Re-prioritizing doesn't give back time is one of those statements that's designed to call attention to something easily overlooked - the kind of overlooking where when what's hidden is revealed it becomes apparent that its hidden-that-its-hidden.

Prioritizing seems so legitimate - it answers what to work on first. What could be more important than working on the highest priority items first?

What's missing from this notion of prioritization is any recognition that capacity is finite.

To illustrate the pitfall and to underline the insight that's available from recognizing that capacity is finite I first ask people to prioritize their backlogs using whatever method for prioritizing they wish.

Some use value to customers, some use complexity (a measure of risk), still others use WSJF - regardless at the end of this step in the exercise what's presented is a backlog ordered by priority. 
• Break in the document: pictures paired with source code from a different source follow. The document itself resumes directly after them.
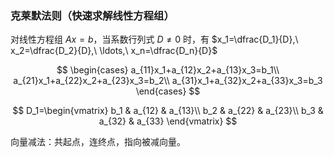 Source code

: ### 克莱默法则（快速求解线性方程组）

对线性方程组 $Ax=b$，当系数行列式 $D\neq0$ 时，有 $x_1=\dfrac{D_1}{D},\ x_2=\dfrac{D_2}{D},\ \ldots,\ x_n=\dfrac{D_n}{D}$

$$
\begin{cases}
a_{11}x_1+a_{12}x_2+a_{13}x_3=b_1\\
a_{21}x_1+a_{22}x_2+a_{23}x_3=b_2\\
a_{31}x_1+a_{32}x_2+a_{33}x_3=b_3
\end{cases}
$$

$$
D_1=\begin{vmatrix}
b_1 & a_{12} & a_{13}\\
b_2 & a_{22} & a_{23}\\
b_3 & a_{32} & a_{33}
\end{vmatrix}
$$

向量减法：共起点，连终点，指向被减向量。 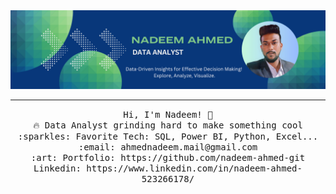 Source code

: <img src="https://github.com/nadeem-ahmed-git/nadeem-ahmed-git/blob/main/github%20banner.png?raw=true"/>
 <hr></hr>
<p align="center">
  <samp>
    Hi, I'm Nadeem! 👋 <br>
    🔥 Data Analyst grinding hard to make something cool  <br>
    :sparkles: Favorite Tech: SQL, Power  BI, Python, Excel... <br>
    :email:	ahmednadeem.mail@gmail.com <br>
    :art: Portfolio: https://github.com/nadeem-ahmed-git <br>
                Linkedin: https://www.linkedin.com/in/nadeem-ahmed-523266178/ <br>
  </samp>
</p>
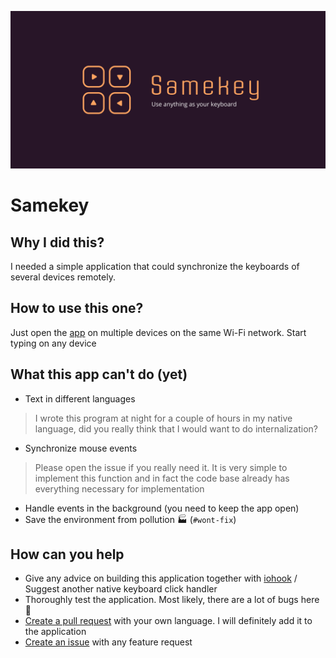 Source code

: ![head](./header.png)

# Samekey

## Why I did this?
I needed a simple application that could synchronize the keyboards of several devices remotely.

## How to use this one?
Just open the [app](./releases) on multiple devices on the same Wi-Fi network. Start typing on any device

## What this app can't do (yet)
* Text in different languages
> I wrote this program at night for a couple of hours in my native language, did you really think that I would want to do internalization?
* Synchronize mouse events
> Please open the issue if you really need it. It is very simple to implement this function and in fact the code base already has everything necessary for implementation
* Handle events in the background (you need to keep the app open)
* Save the environment from pollution 🏭 (`#wont-fix`)

## How can you help
* Give any advice on building this application together with [iohook](https://github.com/wilix-team/iohook) / Suggest another native keyboard click handler
* Thoroughly test the application. Most likely, there are a lot of bugs here 🐛
* [Create a pull request](./pulls) with your own language. I will definitely add it to the application
* [Create an issue](./issues) with any feature request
Next I introduce the notion of finite capacity and inform them that the total capacity available for delivery can deliver no more than 40% of the demand and ask them to separate the backlog into three groups - items that are definitely going to be completed (must-have), items that are never going to be started (dropped) and items that may be started and may not be completed (may have).

Unsurprisingly, reworking the backlog to fit this constraint is never as simple as drawing 2 lines representing the boundaries between three groupings.
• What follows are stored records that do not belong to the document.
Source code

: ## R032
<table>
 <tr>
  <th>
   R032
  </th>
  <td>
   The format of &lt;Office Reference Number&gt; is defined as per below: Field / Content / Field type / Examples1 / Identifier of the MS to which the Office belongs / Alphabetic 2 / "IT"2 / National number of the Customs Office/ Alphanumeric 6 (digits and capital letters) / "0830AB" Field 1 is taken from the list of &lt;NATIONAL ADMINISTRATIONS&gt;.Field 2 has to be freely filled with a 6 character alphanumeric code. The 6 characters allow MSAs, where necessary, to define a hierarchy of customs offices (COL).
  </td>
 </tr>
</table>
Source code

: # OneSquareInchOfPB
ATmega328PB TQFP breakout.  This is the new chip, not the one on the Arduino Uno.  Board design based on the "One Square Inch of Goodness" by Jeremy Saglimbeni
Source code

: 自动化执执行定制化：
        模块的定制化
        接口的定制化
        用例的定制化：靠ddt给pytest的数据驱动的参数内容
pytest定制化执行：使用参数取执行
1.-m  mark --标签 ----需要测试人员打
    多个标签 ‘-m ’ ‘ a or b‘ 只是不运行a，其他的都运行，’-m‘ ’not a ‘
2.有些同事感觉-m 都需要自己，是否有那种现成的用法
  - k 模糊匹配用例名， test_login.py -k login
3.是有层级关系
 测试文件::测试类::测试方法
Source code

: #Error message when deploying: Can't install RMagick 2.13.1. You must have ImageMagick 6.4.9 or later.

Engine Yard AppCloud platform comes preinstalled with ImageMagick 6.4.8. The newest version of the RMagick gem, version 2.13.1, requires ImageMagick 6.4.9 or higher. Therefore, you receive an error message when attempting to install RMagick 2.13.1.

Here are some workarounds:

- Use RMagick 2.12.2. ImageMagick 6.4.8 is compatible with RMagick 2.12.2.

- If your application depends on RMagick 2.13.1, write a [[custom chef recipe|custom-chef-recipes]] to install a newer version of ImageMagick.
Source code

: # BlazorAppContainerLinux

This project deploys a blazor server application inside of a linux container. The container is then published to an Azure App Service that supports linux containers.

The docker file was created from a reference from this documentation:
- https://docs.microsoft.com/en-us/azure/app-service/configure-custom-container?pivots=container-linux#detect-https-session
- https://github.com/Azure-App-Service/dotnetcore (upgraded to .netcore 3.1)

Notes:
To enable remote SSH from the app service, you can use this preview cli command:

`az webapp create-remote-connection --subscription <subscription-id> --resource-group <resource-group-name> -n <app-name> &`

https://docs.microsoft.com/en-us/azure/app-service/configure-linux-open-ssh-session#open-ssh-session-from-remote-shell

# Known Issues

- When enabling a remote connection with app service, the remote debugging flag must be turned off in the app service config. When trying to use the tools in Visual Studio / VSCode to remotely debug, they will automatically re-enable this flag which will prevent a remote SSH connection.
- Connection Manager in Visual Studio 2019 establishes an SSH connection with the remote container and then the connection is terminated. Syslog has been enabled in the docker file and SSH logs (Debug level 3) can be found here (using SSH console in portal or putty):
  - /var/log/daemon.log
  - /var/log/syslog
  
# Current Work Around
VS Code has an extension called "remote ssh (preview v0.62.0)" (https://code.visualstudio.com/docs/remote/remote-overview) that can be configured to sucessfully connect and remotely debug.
What gets revealed is that the finite capacity shapes and informs what's definitely in, potentially in and will never be delivered from the backlog. What also becomes clear is the otherwise hidden and very real cost that a backlog that does not take into account finite capacity has on a program when items that will never be finished are started, especially at the expense of items that must be finished.

The name of the game with finite capacity is not prioritization - rather its allocation - or more specifically answering the question how might I allocate my finite capacity for maximum advantage, where we say maximum advantage is highest value in market soonest.

The Elephant in the Room

There is something else to acknowledge about the insight that capacity is finite. That is - that operating as if our capacity were not finite is perhaps the most widely observable example of failing to think accurately. Its effects are everywhere to be seen...

  • Long cycle times from too much WIP
  • Very long queues that introduce extraordinary amounts of delay
  • The cordial hypocrisy that accompanies the relentless acceptance of requests that ought to be declined
  • The practice of making use of buffers in project schedules to deal with the above breakdowns

Frequently there comes a point in the transformation when people discover within themselves an authentic level of disgust for having played their part in being complicit in failing to call out the elephants in the room.

This typically marks a kind of turning point in the tone and the level of commitment as people begin to step up and step into their own willingness to deal with this form of not-thinking-accurately and to do so fearlessly, decisively and completely.